The Medicines Safety Improvement Programme (MedSIP) aims to reduce severe avoidable medication-related harm by 50% by 2024
- Reduce adverse medicine administration events in care homes
- Reduce harm from opioid medicines by reducing high dose prescribing (>120mg oral Morphine equivalent), for non-cancer pain
REDUCING ADVERSE MEDICINE ADMINISTRATION EVENTS IN CARE HOMES
The South West AHSN has been working with a number of care homes across the South West to trial and test five pilots or interventions that could help them improve their services, processes and procedures in order to reduce adverse medicine administration events:
- Safety Champions
- Safety Team Huddles
- Learning from events
- Managing Medication-Round Interruptions
- Improving communication between GP, care home and community pharmacy
These five themes surfaced from a national e-Survey, conducted in 2019 with 1101 returns received, to gather local information and suggestions on how to make administration of medicines in care homes safer.
The improvements from these pilots will be measured through tests of change and the findings will be part of a national programme across all 15 AHSNs.
As the pilots progress, we will be developing evaluations, impact reports and run charts to determine the impact and success of these interventions in a care home. These findings will be promoted at future South West Care Home Network events which take place four times a year and will be advertised on our events calendar.

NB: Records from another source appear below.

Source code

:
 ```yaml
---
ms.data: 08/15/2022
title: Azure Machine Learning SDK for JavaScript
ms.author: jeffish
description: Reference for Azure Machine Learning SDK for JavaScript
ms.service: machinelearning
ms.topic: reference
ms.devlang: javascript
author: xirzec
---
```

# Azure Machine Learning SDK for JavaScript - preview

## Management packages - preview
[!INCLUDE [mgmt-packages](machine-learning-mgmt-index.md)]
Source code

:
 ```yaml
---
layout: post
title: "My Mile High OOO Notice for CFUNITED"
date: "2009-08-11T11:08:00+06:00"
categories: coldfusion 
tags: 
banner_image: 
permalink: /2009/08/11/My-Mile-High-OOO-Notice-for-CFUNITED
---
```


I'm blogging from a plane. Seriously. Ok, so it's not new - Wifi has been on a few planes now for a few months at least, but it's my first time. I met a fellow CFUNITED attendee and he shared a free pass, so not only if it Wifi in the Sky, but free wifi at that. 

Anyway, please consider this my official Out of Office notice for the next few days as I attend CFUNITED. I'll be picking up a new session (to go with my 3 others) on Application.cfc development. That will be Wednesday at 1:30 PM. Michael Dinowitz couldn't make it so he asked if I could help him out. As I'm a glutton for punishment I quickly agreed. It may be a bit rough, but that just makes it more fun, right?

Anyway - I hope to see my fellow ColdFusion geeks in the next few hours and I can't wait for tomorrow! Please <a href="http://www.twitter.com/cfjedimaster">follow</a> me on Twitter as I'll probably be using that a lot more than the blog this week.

REDUCING HARM FROM OPIOID MEDICINES
The AHSNs, via the Patient Safety Collaboratives (PSC), were tasked to explore the current real-world interventions within the current COVID environment.
The 15 PSCs were able to utilise their deeply embedded relationships within their local systems to identify current, past or paused (due to the pandemic) activity aimed at reducing the use of high dose opiates for chronic non cancer pain.
The diagnostic phase took place from October 2020 to March 2021, with 15 real-world interventions being found within the South West region of Somerset, Devon and Cornwall. These included a system level approach taken by Kernow CCG as part of the Patient Safety Kernow Quality Improvement programme in 2018-2019, and social prescribing interventions instigated by patients with lived experience.
The analysis reports the results of over 112 structured stakeholder interviews to paint a real-world picture of interventions past, present and future covering the English NHS.
As a result of coordinated efforts across England to gather intelligence, the findings and recommendations will be collated as part of a national report summarising the diagnostic phase of the programme due to be released in late 2021.